Au-delà de compagnons fidèles, certains chiens exploitent leur odorat exceptionnel pour détecter le cancer et sauver des vies. Découvrez les études prouvant leur rôle dans la détection précoce.
Michael McCulloch a le privilège d'emmener son chien au travail. Ce caniche nain de 5 ans, Captain Jennings, participe à une étude sur le cancer de l'ovaire menée à la Pine Street Foundation, un centre de recherche à but non lucratif à San Anselmo, Californie, où le Dr McCulloch dirige les recherches. Malgré sa petite taille, Captain Jennings a déjà réalisé des exploits remarquables. Les interactions avec les chiens favorisent la guérison chez les personnes âgées isolées, les patients mentaux, ceux atteints d'Alzheimer ou de stress post-traumatique, améliorant santé globale et bien-être. Ils prédisent les crises d'épilepsie et détectent les séismes. Le flair de Captain Jennings et de ses collègues pourrait offrir un outil de diagnostic non invasif pour détecter précocement le cancer de l'ovaire.

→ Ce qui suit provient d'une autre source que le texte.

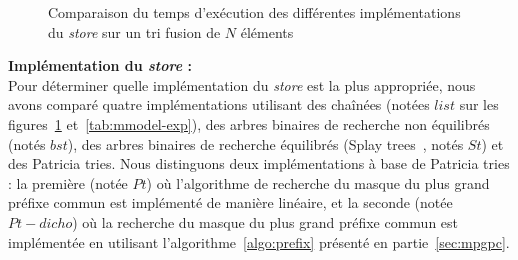 \begin{figure}[h!]
  \vspace{-.8cm}
  \caption{Comparaison du temps d'exécution des différentes implémentations du
    {\em store} sur un tri fusion de $N$ éléments
    \label{fig:mmodel-exp}}
\end{figure}




\textbf{Implémentation du {\em store} :}\\
Pour déterminer quelle implémentation du {\em store} est la plus appropriée,
nous avons comparé quatre implémentations utilisant des chaînées (notées $list$
sur les figures~\ref{fig:mmodel-exp} et~\ref{tab:mmodel-exp}), des arbres
binaires de recherche non équilibrés (notés $bst$), des arbres binaires de
recherche équilibrés (Splay trees~\cite{Sleator/85}, notés $St$) et des Patricia
tries.
Nous distinguons deux implémentations à base de Patricia tries : la première
(notée $Pt$) où l'algorithme de recherche du masque du plus grand préfixe commun
est implémenté de manière linéaire, et la seconde (notée $Pt-dicho$) où la
recherche du masque du plus grand préfixe commun est implémentée en utilisant
l'algorithme~\ref{algo:prefix} présenté en partie~\ref{sec:mpgpc}.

Médecin, chercheur et épidémiologiste formé aussi à la médecine chinoise, le Dr McCulloch a initié cette recherche après un article de 1989 dans The Lancet. Un dalmatien avait insisté sur une tache de jambe de sa propriétaire, un mélanome malin. Passionné de chiens, le Dr McCulloch a formé cinq chiens issus de programmes de chiens-guides et du quartier local, via un entraînement par renforcement positif, pour identifier des échantillons d'haleine de patients atteints de cancer du sein ou du poumon. Les chiens ont ensuite testé des échantillons inédits : les patients exhalaient dans un tube capturant les composés organiques volatils (COV). Un échantillon cancéreux était placé aléatoirement parmi quatre sains ; les chiens devaient s'allonger devant le positif, comme un chien antidrogue.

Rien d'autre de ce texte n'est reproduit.